That ambiguity between "every" and "any one" is the same one in the
chess example.

But, as I said, I don't care which one you meant. You're willing to
answer my questions, listed and numbered above, for MinMax(margins).


> Check again. I didn't refer to changed votes but to least number of additional votes, which >happens to be the same thing as biggest pairwise defeat in margins.

As I said, it depends on what you meant by "any". But it doesn't
matter. Let's say you meant MinMax(margins).

>> Then you need next to show that Dodgson (or is it MinMax(margins)?) is
>> indeed better than SITC, with regard to ideal sincere winner, "for
>> some needs". Then you need to show that those needs are socially
>> important and frequently needed.
>
> No reference to SITC nor to Dodgson. But my quoted example best winner definition above includes also a short explanation on why this criterion might be considered useful for the society ("This target could be selected because..."). You can take that as a starter.
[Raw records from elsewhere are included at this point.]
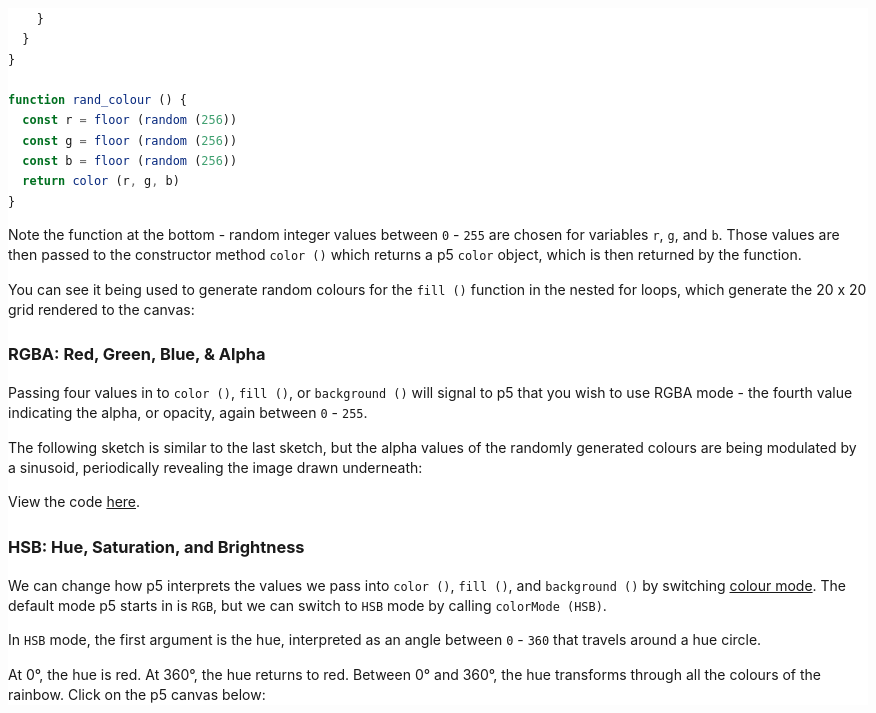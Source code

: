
 ```javascript
    }  
  }
}

function rand_colour () {
  const r = floor (random (256))
  const g = floor (random (256))
  const b = floor (random (256))
  return color (r, g, b)
}
```

Note the function at the bottom - random integer values between `0` - `255` are chosen for variables `r`, `g`, and `b`.  Those values are then passed to the constructor method `color ()` which returns a p5 `color` object, which is then returned by the function.

You can see it being used to generate random colours for the `fill ()` function in the nested for loops, which generate the 20 x 20 grid rendered to the canvas:

<div align="center">
<iframe width=400 height=442 src="https://editor.p5js.org/capogreco/full/RfgNdRviz"></iframe>
</div>

### RGBA: Red, Green, Blue, & Alpha

Passing four values in to `color ()`, `fill ()`, or `background ()` will signal to p5 that you wish to use RGBA mode - the fourth value indicating the alpha, or opacity, again between `0` - `255`.

The following sketch is similar to the last sketch, but the alpha values of the randomly generated colours are being modulated by a sinusoid, periodically revealing the image drawn underneath:

<div align="center">
<iframe width=400 height=442 src="https://editor.p5js.org/capogreco/full/ycN7bzw1_"></iframe>
</div>

View the code [here](https://editor.p5js.org/capogreco/sketches/ycN7bzw1_).

### HSB: Hue, Saturation, and Brightness

We can change how p5 interprets the values we pass into `color ()`, `fill ()`, and `background ()` by switching [colour mode](https://p5js.org/reference/#/p5/colorMode).  The default mode p5 starts in is `RGB`, but we can switch to `HSB` mode by calling `colorMode (HSB)`.

In `HSB` mode, the first argument is the hue, interpreted as an angle between `0` - `360` that travels around a hue circle.  

<div align="center">
<iframe width=400 height=442 src="https://editor.p5js.org/capogreco/full/GGKmdZuVg"></iframe>
</div>

At 0°, the hue is red.  At 360°, the hue returns to red.  Between 0° and 360°, the hue transforms through all the colours of the rainbow.  Click on the p5 canvas below:

<div align="center">
<iframe width=400 height=442 src="https://editor.p5js.org/capogreco/full/JBAk_yYUI"></iframe>
</div>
You mean the status against opposition in office of the candidate
whose largest margin against him, in favor of another candidate, is
the least. And being the most favorite, having the largest faction,
doesn't confer any status against opposition in office? :-)


>> But yes, if there's a top-cycle, the choice, under sincere voting, is
>> less important, as compared to when there's a candidate who pairbeats
>> each of the others.
>
> I take that to mean that a complete definition of the best sincere winner should define also which >candidate wins if there is a to loop.

The definition of a Condorcet method must, of course include such a provision.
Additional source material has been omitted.